The words left her in a spurt, like arterial bleeding. She was afraid of his answer. Only a man who was himself being forced would wonder whether she too was under the same duress.
He was silent for some time. “Do you not find this kind of arrangement exceptionally distasteful?”
Glee and misery—she’d been bouncing between the two wildly divergent emotions. But now there was only misery left, a sodden mass of it. His tone was perfectly courteous. Yet his question was an accusation of complicity: He would not be here if she hadn’t agreed.

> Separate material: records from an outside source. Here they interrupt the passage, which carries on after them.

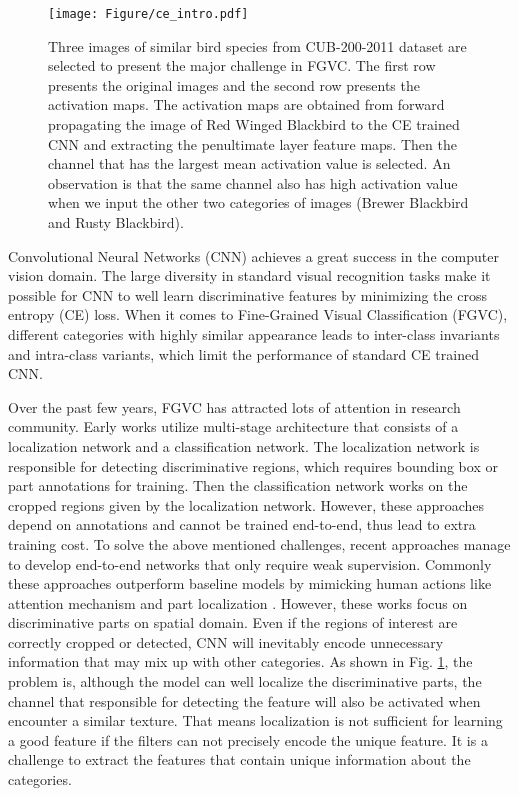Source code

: \documentclass{article}
\theoremstyle{definition}
\begin{document}
\begin{figure}[tb]
    \centering
    \texttt{[image: Figure/ce\_intro.pdf]}
    \caption{Three images of similar bird species from CUB-200-2011 dataset are selected to present the major challenge in FGVC. The first row presents the original images and the second row presents the activation maps. The activation maps are obtained from forward propagating the image of Red Winged Blackbird to the CE trained CNN and extracting the penultimate layer feature maps. Then the channel that has the largest mean activation value is selected. An observation is that the same channel also has high activation value when we input the other two categories of images (Brewer Blackbird and Rusty Blackbird).}
    \label{fig:intro}
\end{figure}

Convolutional Neural Networks (CNN) achieves a great success in the computer vision domain. The large diversity in standard visual recognition tasks make it possible for CNN to well learn discriminative features by minimizing the cross entropy (CE) loss. When it comes to Fine-Grained Visual Classification (FGVC), different categories with highly similar appearance leads to inter-class invariants and intra-class variants, which limit the performance of standard CE trained CNN. 

Over the past few years, FGVC has attracted lots of attention in research community. Early works \cite{zhang2014part,bransonbird,wei2016mask} utilize multi-stage architecture that consists of a localization network and a classification network. The localization network is responsible for detecting discriminative regions, which requires bounding box or part annotations for training. Then the classification network works on the cropped regions given by the localization network. However, these approaches depend on annotations and cannot be trained end-to-end, thus lead to extra training cost. To solve the above mentioned challenges, recent approaches manage to develop end-to-end networks that only require weak supervision. Commonly these approaches outperform baseline models by mimicking human actions like attention mechanism and part localization \cite{zheng2017learning,fu2017look,sun2018multi,wang2018learning,chen2019destruction,ding2019selective,wang2020graph}. However, these works focus on discriminative parts on spatial domain. Even if the regions of interest are correctly cropped or detected, CNN will inevitably encode unnecessary information that may mix up with other categories. As shown in Fig. \ref{fig:intro}, the problem is, although the model can well localize the discriminative parts, the channel that responsible for detecting the feature will also be activated when encounter a similar texture. That means localization is not sufficient for learning a good feature if the filters can not precisely encode the unique feature. It is a challenge to extract the features that contain unique information about the categories.
\end{document}
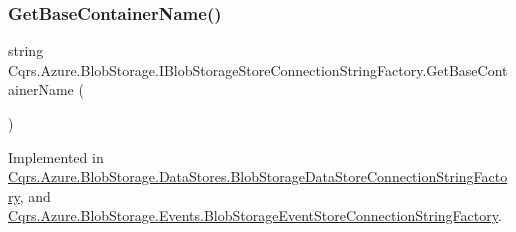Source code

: \subsubsection{\texorpdfstring{Get\+Base\+Container\+Name()}{GetBaseContainerName()}}
{\footnotesize\ttfamily string Cqrs.\+Azure.\+Blob\+Storage.\+I\+Blob\+Storage\+Store\+Connection\+String\+Factory.\+Get\+Base\+Container\+Name (\begin{DoxyParamCaption}{ }\end{DoxyParamCaption})}



Implemented in \hyperlink{classCqrs_1_1Azure_1_1BlobStorage_1_1DataStores_1_1BlobStorageDataStoreConnectionStringFactory_af9d95c58f5f275d9c9c1575b3d147bdb}{Cqrs.\+Azure.\+Blob\+Storage.\+Data\+Stores.\+Blob\+Storage\+Data\+Store\+Connection\+String\+Factory}, and \hyperlink{classCqrs_1_1Azure_1_1BlobStorage_1_1Events_1_1BlobStorageEventStoreConnectionStringFactory_a0e6aadced9c9a583884899a4c9de2f1a}{Cqrs.\+Azure.\+Blob\+Storage.\+Events.\+Blob\+Storage\+Event\+Store\+Connection\+String\+Factory}.

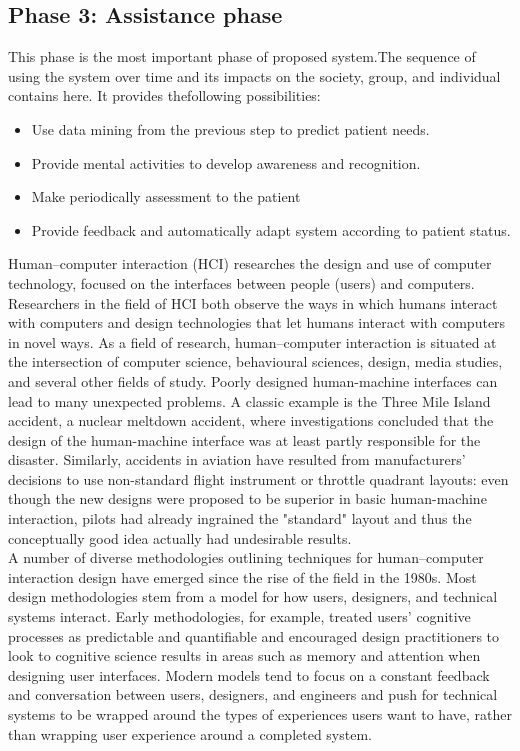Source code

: \subsection{Phase 3: Assistance phase }
This phase is the most important phase of proposed system.The sequence of using the system over time and its impacts on the society, group, and individual contains here. It provides thefollowing possibilities:
\begin{itemize}
  \item  Use data mining from the previous step to predict patient needs.
  \item Provide mental activities to develop awareness and recognition.
\item  Make periodically assessment to the patient
\item Provide feedback and automatically adapt system according to patient status. 


\end{itemize}
Human–computer interaction (HCI) researches the design and use of computer technology, focused on the interfaces between people (users) and computers. Researchers in the field of HCI both observe the ways in which humans interact with computers and design technologies that let humans interact with computers in novel ways. As a field of research, human–computer interaction is situated at the intersection of computer science, behavioural sciences, design, media studies, and several other fields of study. Poorly designed human-machine interfaces can lead to many unexpected problems. A classic example is the Three Mile Island accident, a nuclear meltdown accident, where investigations concluded that the design of the human-machine interface was at least partly responsible for the disaster. Similarly, accidents in aviation have resulted from manufacturers' decisions to use non-standard flight instrument or throttle quadrant layouts: even though the new designs were proposed to be superior in basic human-machine interaction, pilots had already ingrained the "standard" layout and thus the conceptually good idea actually had undesirable results.\\A number of diverse methodologies outlining techniques for human–computer interaction design have emerged since the rise of the field in the 1980s. Most design methodologies stem from a model for how users, designers, and technical systems interact. Early methodologies, for example, treated users' cognitive processes as predictable and quantifiable and encouraged design practitioners to look to cognitive science results in areas such as memory and attention when designing user interfaces. Modern models tend to focus on a constant feedback and conversation between users, designers, and engineers and push for technical systems to be wrapped around the types of experiences users want to have, rather than wrapping user experience around a completed system.

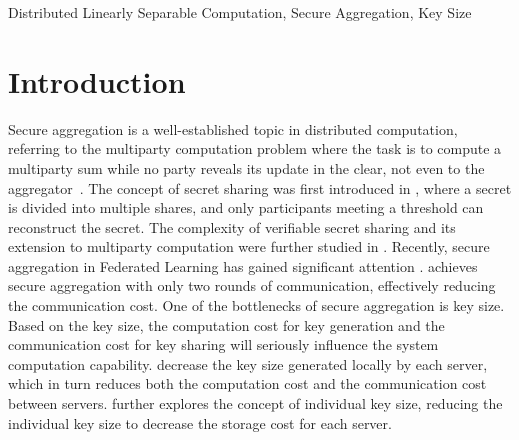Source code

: \documentclass[conference,letterpaper]{IEEEtran}
\begin{document}
\begin{IEEEkeywords}
    Distributed Linearly Separable Computation, Secure Aggregation, Key Size    
\end{IEEEkeywords}
    



\section{Introduction}

Secure aggregation is a well-established topic in distributed computation, referring to the multiparty computation problem where the task is to compute a multiparty sum while no party reveals its update in the clear, not even to the aggregator~\cite{Bonawitz_Secure_Aggregation}. The concept of secret sharing was first introduced in \cite{shamir1979share}, where a secret is divided into multiple shares, and only participants meeting a threshold can reconstruct the secret. %
The complexity of verifiable secret sharing and its extension to multiparty computation were further studied in \cite{pedersen1991non, cramer2000complexity, ChaumMultiparty1988,yue2016healthcare}. Recently, secure aggregation in Federated Learning has gained significant attention \cite{fereidooni2021safe,yang2021lightsecagg,choi2020communication, jahani2022swiftagg,zhao2022information}.\cite{yang2021lightsecagg} achieves secure aggregation with only two rounds of communication, effectively reducing the communication cost.
 One of the bottlenecks of secure aggregation is key size. Based on the key size, the computation cost for key generation and the communication cost for key sharing will seriously influence the system computation capability. \cite{choi2020communication, jahani2022swiftagg} decrease the key size generated locally by each server, which in turn reduces both the computation cost and the communication cost between servers.\cite{zhao2022information} further explores the concept of individual key size, reducing the individual key size to decrease the storage cost for each server.


\end{document}

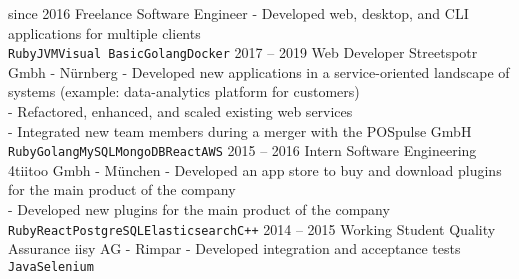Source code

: \documentclass[9pt]{../developercv} %
\begin{document}


\begin{entrylist}
	\entry
		{since 2016}
		{Freelance Software Engineer}
		{}
		{- Developed web, desktop, and CLI applications for multiple clients\\
                 \texttt{Ruby}\slashsep\texttt{JVM}\slashsep\texttt{Visual Basic}\slashsep\texttt{Golang}\slashsep\texttt{Docker}}
	\entry
		{2017 -- 2019}
		{Web Developer}
		{Streetspotr Gmbh - Nürnberg}
		{- Developed new applications in a service-oriented landscape of systems (example: data-analytics platform for customers)\\
                 - Refactored, enhanced, and scaled existing web services\\
                 - Integrated new team members during a merger with the POSpulse GmbH\\
                 \texttt{Ruby}\slashsep\texttt{Golang}\slashsep\texttt{MySQL}\slashsep\texttt{MongoDB}\slashsep\texttt{React}\slashsep\texttt{AWS}}
	\entry
		{2015 -- 2016}
		{Intern Software Engineering}
		{4tiitoo Gmbh - München}
		{- Developed an app store to buy and download plugins for the main product of the company\\
                 - Developed new plugins for the main product of the company\\
                 \texttt{Ruby}\slashsep\texttt{React}\slashsep\texttt{PostgreSQL}\slashsep\texttt{Elasticsearch}\slashsep\texttt{C++}}
	\entry
		{2014 -- 2015}
		{Working Student Quality Assurance}
		{iisy AG - Rimpar}
		{- Developed integration and acceptance tests\\
                 \texttt{Java}\slashsep\texttt{Selenium}}
\end{entrylist}

\end{document}
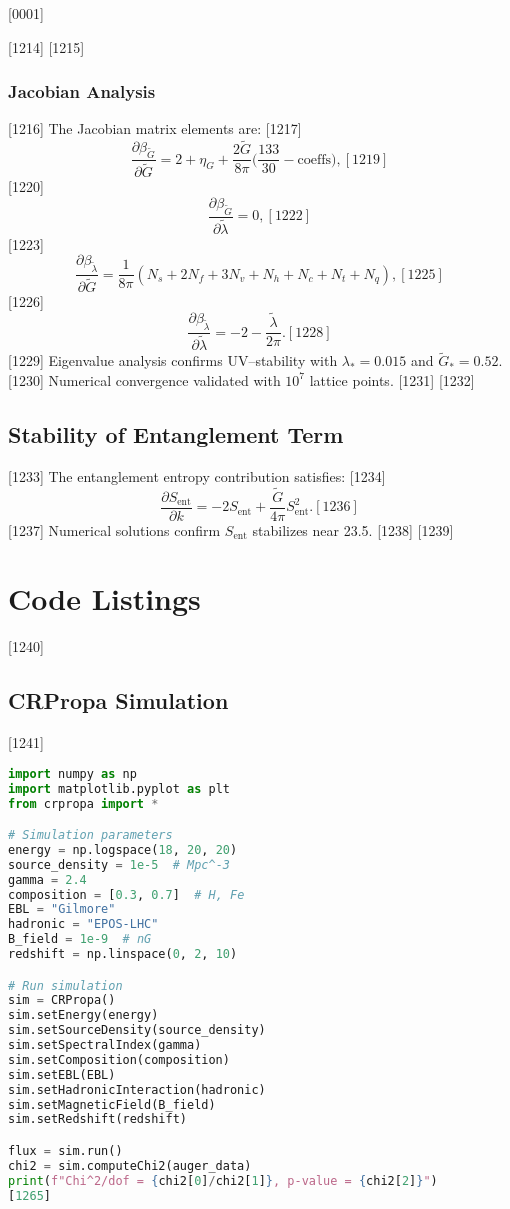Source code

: [0001] \documentclass[12pt]{report}
[0002] \usepackage[utf8]{inputenc}
\begin{document}
[1214] 
[1215] \subsection{Jacobian Analysis}
[1216] The Jacobian matrix elements are:  
[1217] \begin{equation}
[1218] \frac{\partial \beta_{\tilde{G}}}{\partial \tilde{G}} = 2 + \eta_G + \frac{2\tilde{G}}{8\pi} \Big( \frac{133}{30} - \text{coeffs} \Big),  
[1219] \end{equation}
[1220] \begin{equation}
[1221] \frac{\partial \beta_{\tilde{G}}}{\partial \tilde{\lambda}} = 0,  
[1222] \end{equation}
[1223] \begin{equation}
[1224] \frac{\partial \beta_{\tilde{\lambda}}}{\partial \tilde{G}} = \frac{1}{8\pi} 
(N_s + 2 N_f + 3 N_v + N_h + N_c + N_t + N_q),  
[1225] \end{equation}
[1226] \begin{equation}
[1227] \frac{\partial \beta_{\tilde{\lambda}}}{\partial \tilde{\lambda}} = -2 - \frac{\tilde{\lambda}}{2\pi}.  
[1228] \end{equation}
[1229] Eigenvalue analysis confirms UV–stability with $\lambda_* = 0.015$ and $\tilde{G}_* = 0.52$.  
[1230] Numerical convergence validated with $10^7$ lattice points.  
[1231] 
[1232] \section{Stability of Entanglement Term}
[1233] The entanglement entropy contribution satisfies:  
[1234] \begin{equation}
[1235] \frac{\partial S_{\text{ent}}}{\partial k} = -2 S_{\text{ent}} + \frac{\tilde{G}}{4\pi} S_{\text{ent}}^2.  
[1236] \end{equation}
[1237] Numerical solutions confirm $S_{\text{ent}}$ stabilizes near 23.5.  
[1238] 
[1239] \chapter{Code Listings}
[1240] \section{CRPropa Simulation}
[1241] \begin{lstlisting}[language=Python,caption={CRPropa UHECR simulation},label={lst:crpropa}]
import numpy as np
import matplotlib.pyplot as plt
from crpropa import *

# Simulation parameters
energy = np.logspace(18, 20, 20)
source_density = 1e-5  # Mpc^-3
gamma = 2.4
composition = [0.3, 0.7]  # H, Fe
EBL = "Gilmore"
hadronic = "EPOS-LHC"
B_field = 1e-9  # nG
redshift = np.linspace(0, 2, 10)

# Run simulation
sim = CRPropa()
sim.setEnergy(energy)
sim.setSourceDensity(source_density)
sim.setSpectralIndex(gamma)
sim.setComposition(composition)
sim.setEBL(EBL)
sim.setHadronicInteraction(hadronic)
sim.setMagneticField(B_field)
sim.setRedshift(redshift)

flux = sim.run()
chi2 = sim.computeChi2(auger_data)
print(f"Chi^2/dof = {chi2[0]/chi2[1]}, p-value = {chi2[2]}")
[1265] \end{lstlisting}
\end{document}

“I—” She was playing the adagio sostenudo much too fast—no moonlight in her sonata, only storm-driven branches whacking at shutters. “I suppose I’ve had time to become inured to it: I’ve known my whole life that I’d have no say in the matter.”
“My cousin held out for years,” said the earl. “He should have done it sooner: beget an heir and leave everything to his own son. We are barely related.”
He did not want to marry her, she thought dazedly, not in the very least.
This was nothing new. His predecessor had not wanted to marry her, either; she had accepted his reluctance as par for the course. Had never expected anything else, in fact. But the unwillingness of the young man next to her on the piano bench—it was as if she’d been forced to hold a block of ice in her bare hands, the chill turning into a black, burning pain.
And the mortification of it, to be so eager for someone who reciprocated none of her sentiments, who was revolted by the mere thought of taking her as a wife.
He turned the next page. “Do you never think to yourself, I won’t do it ?”
“Of course I’ve thought of it,” she said, suddenly bitter after all these years of placid obedience. But she kept her voice smooth and uninflected. “And then I think a little further. Do I run away? My skills as a lady are not exactly valuable beyond the walls of this house. Do I advertise my services as a governess? I know nothing of children—nothing at all. Do I simply refuse and see whether my father loves me enough to not disown me? I’m not sure I have the courage to find out.”
He rubbed the corner of a page between his fingers. “How do you stand it?”
This time there was no undertone of accusation to his question. If she wanted to, she might even detect a bleak sympathy. Which only fed her misery, that foul beast with teeth like knives.
“I keep myself busy and do not think too deeply about it,” she said, in as harsh a tone as she’d ever allowed herself.
There, she was a mindless automaton who did as others instructed: getting up, going to sleep, and earning heaps of disdain from prospective husbands in between.
They said nothing more to each other, except to exchange the usual civilities at the end of her performance. Everyone applauded. Mrs. Clements said very nice things about Millie’s musicianship—which Millie barely heard.
The rest of the evening lasted the length of Elizabeth’s reign.
Mr. Graves, usually so phlegmatic and taciturn, engaged the earl in a lively discussion of cricket. Millie and Mrs. Graves gave their attention to Colonel Clements’s army stories. Had someone looked in from the window, the company in the drawing room would appear perfectly normal, jovial even.
And yet there was enough misery present to wilt flowers and curl wallpaper. Nobody noticed the earl’s distress. And nobody—except Mrs. Graves, who stole anxious looks at Millie—noticed Millie’s. Was unhappiness really so invisible? Or did people simply prefer to turn away, as if from lepers?
After the guests took their leave, Mr. Graves pronounced the dinner a succès énorme . And he, who’d remained skeptical on the previous earl throughout, gave his ringing endorsement to the young successor. “I shall be pleased to have Lord Fitzhugh for a son-in-law.”
“He hasn’t proposed yet,” Millie reminded him, “and he might not.”
Or so she hoped. Let them find someone else for her. Anyone else.
“Oh, he will most assuredly propose,” said Mr. Graves. “He has no choice.”